▸ **Task statement**
All the data must be output exactly as given.

********

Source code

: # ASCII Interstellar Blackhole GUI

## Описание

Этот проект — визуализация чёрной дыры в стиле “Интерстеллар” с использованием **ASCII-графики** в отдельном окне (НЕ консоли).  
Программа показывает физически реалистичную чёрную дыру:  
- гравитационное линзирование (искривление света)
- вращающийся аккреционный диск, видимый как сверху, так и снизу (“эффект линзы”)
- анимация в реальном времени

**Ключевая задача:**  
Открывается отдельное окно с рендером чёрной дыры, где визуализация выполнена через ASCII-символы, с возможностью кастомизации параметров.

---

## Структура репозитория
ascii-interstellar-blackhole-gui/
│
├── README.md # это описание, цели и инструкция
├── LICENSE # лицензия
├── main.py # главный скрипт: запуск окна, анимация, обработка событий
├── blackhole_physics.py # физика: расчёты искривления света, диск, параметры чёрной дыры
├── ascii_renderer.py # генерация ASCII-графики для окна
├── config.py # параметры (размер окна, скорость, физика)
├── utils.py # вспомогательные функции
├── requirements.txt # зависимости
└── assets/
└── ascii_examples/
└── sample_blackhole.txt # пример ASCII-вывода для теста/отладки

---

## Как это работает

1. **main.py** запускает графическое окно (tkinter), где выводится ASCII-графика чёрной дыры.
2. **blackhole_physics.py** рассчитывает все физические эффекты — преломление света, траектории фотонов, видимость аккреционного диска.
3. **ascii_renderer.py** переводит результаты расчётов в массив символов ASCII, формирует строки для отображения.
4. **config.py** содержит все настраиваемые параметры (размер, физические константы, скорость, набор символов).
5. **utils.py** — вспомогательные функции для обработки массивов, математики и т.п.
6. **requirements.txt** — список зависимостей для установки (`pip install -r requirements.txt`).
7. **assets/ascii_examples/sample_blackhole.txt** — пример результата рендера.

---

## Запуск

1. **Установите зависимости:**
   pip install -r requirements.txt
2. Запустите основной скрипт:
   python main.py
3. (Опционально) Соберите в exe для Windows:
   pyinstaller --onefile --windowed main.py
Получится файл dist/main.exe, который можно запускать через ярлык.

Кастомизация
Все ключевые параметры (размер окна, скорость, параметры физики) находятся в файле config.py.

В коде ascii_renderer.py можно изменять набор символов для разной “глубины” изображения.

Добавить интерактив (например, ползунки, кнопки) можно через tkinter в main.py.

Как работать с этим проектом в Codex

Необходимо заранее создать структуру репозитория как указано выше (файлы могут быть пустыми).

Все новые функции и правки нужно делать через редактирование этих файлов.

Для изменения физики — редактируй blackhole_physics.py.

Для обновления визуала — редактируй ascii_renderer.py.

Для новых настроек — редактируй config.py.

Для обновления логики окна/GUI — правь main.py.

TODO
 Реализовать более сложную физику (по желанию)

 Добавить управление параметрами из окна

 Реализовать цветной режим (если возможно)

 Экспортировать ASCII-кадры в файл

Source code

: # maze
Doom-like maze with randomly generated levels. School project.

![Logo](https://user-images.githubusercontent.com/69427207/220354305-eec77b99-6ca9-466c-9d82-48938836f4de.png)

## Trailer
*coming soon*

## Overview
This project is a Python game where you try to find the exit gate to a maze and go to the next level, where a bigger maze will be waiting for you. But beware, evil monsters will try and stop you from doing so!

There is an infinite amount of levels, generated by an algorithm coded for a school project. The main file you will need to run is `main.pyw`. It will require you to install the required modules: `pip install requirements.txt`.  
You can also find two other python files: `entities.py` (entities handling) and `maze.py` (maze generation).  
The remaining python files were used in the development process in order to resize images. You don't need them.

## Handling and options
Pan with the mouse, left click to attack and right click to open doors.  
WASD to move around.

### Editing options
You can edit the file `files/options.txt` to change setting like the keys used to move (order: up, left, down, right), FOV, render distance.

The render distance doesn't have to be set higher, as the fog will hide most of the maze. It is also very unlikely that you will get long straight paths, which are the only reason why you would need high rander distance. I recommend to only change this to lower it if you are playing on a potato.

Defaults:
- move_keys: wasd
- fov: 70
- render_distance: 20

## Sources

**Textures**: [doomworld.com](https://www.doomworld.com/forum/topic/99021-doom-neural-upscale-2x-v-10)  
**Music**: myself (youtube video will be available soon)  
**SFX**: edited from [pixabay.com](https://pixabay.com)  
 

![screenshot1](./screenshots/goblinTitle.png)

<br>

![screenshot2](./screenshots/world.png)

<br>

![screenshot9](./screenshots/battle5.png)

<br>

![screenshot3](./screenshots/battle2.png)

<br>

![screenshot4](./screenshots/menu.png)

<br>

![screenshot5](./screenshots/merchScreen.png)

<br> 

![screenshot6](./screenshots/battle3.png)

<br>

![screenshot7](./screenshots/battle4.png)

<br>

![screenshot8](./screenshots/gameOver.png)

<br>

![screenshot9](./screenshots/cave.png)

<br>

********

▸ **Your solution**
Source code

: # ASCII Interstellar Blackhole GUI

## Описание

Этот проект — визуализация чёрной дыры в стиле “Интерстеллар” с использованием **ASCII-графики** в отдельном окне (НЕ консоли).  
Программа показывает физически реалистичную чёрную дыру:  
- гравитационное линзирование (искривление света)
- вращающийся аккреционный диск, видимый как сверху, так и снизу (“эффект линзы”)
- анимация в реальном времени

**Ключевая задача:**  
Открывается отдельное окно с рендером чёрной дыры, где визуализация выполнена через ASCII-символы, с возможностью кастомизации параметров.

---

## Структура репозитория
ascii-interstellar-blackhole-gui/
│
├── README.md # это описание, цели и инструкция
├── LICENSE # лицензия
├── main.py # главный скрипт: запуск окна, анимация, обработка событий
├── blackhole_physics.py # физика: расчёты искривления света, диск, параметры чёрной дыры
├── ascii_renderer.py # генерация ASCII-графики для окна
├── config.py # параметры (размер окна, скорость, физика)
├── utils.py # вспомогательные функции
├── requirements.txt # зависимости
└── assets/
└── ascii_examples/
└── sample_blackhole.txt # пример ASCII-вывода для теста/отладки

---

## Как это работает

1. **main.py** запускает графическое окно (tkinter), где выводится ASCII-графика чёрной дыры.
2. **blackhole_physics.py** рассчитывает все физические эффекты — преломление света, траектории фотонов, видимость аккреционного диска.
3. **ascii_renderer.py** переводит результаты расчётов в массив символов ASCII, формирует строки для отображения.
4. **config.py** содержит все настраиваемые параметры (размер, физические константы, скорость, набор символов).
5. **utils.py** — вспомогательные функции для обработки массивов, математики и т.п.
6. **requirements.txt** — список зависимостей для установки (`pip install -r requirements.txt`).
7. **assets/ascii_examples/sample_blackhole.txt** — пример результата рендера.

---

## Запуск

1. **Установите зависимости:**
   pip install -r requirements.txt
2. Запустите основной скрипт:
   python main.py
3. (Опционально) Соберите в exe для Windows:
   pyinstaller --onefile --windowed main.py
Получится файл dist/main.exe, который можно запускать через ярлык.

Кастомизация
Все ключевые параметры (размер окна, скорость, параметры физики) находятся в файле config.py.

В коде ascii_renderer.py можно изменять набор символов для разной “глубины” изображения.

Добавить интерактив (например, ползунки, кнопки) можно через tkinter в main.py.

Как работать с этим проектом в Codex

Необходимо заранее создать структуру репозитория как указано выше (файлы могут быть пустыми).

Все новые функции и правки нужно делать через редактирование этих файлов.

Для изменения физики — редактируй blackhole_physics.py.

Для обновления визуала — редактируй ascii_renderer.py.

Для новых настроек — редактируй config.py.

Для обновления логики окна/GUI — правь main.py.

TODO
 Реализовать более сложную физику (по желанию)

 Добавить управление параметрами из окна

 Реализовать цветной режим (если возможно)

 Экспортировать ASCII-кадры в файл

Source code

: # maze
Doom-like maze with randomly generated levels. School project.

![Logo](https://user-images.githubusercontent.com/69427207/220354305-eec77b99-6ca9-466c-9d82-48938836f4de.png)

## Trailer
*coming soon*

## Overview
This project is a Python game where you try to find the exit gate to a maze and go to the next level, where a bigger maze will be waiting for you. But beware, evil monsters will try and stop you from doing so!

There is an infinite amount of levels, generated by an algorithm coded for a school project. The main file you will need to run is `main.pyw`. It will require you to install the required modules: `pip install requirements.txt`.  
You can also find two other python files: `entities.py` (entities handling) and `maze.py` (maze generation).  
The remaining python files were used in the development process in order to resize images. You don't need them.

## Handling and options
Pan with the mouse, left click to attack and right click to open doors.  
WASD to move around.

### Editing options
You can edit the file `files/options.txt` to change setting like the keys used to move (order: up, left, down, right), FOV, render distance.

The render distance doesn't have to be set higher, as the fog will hide most of the maze. It is also very unlikely that you will get long straight paths, which are the only reason why you would need high rander distance. I recommend to only change this to lower it if you are playing on a potato.

Defaults:
- move_keys: wasd
- fov: 70
- render_distance: 20

## Sources

**Textures**: [doomworld.com](https://www.doomworld.com/forum/topic/99021-doom-neural-upscale-2x-v-10)  
**Music**: myself (youtube video will be available soon)  
**SFX**: edited from [pixabay.com](https://pixabay.com)  
 

![screenshot1](./screenshots/goblinTitle.png)

<br>

![screenshot2](./screenshots/world.png)

<br>

![screenshot9](./screenshots/battle5.png)

<br>

![screenshot3](./screenshots/battle2.png)

<br>

![screenshot4](./screenshots/menu.png)

<br>

![screenshot5](./screenshots/merchScreen.png)

<br> 

![screenshot6](./screenshots/battle3.png)

<br>

![screenshot7](./screenshots/battle4.png)

<br>

![screenshot8](./screenshots/gameOver.png)

<br>

![screenshot9](./screenshots/cave.png)

<br>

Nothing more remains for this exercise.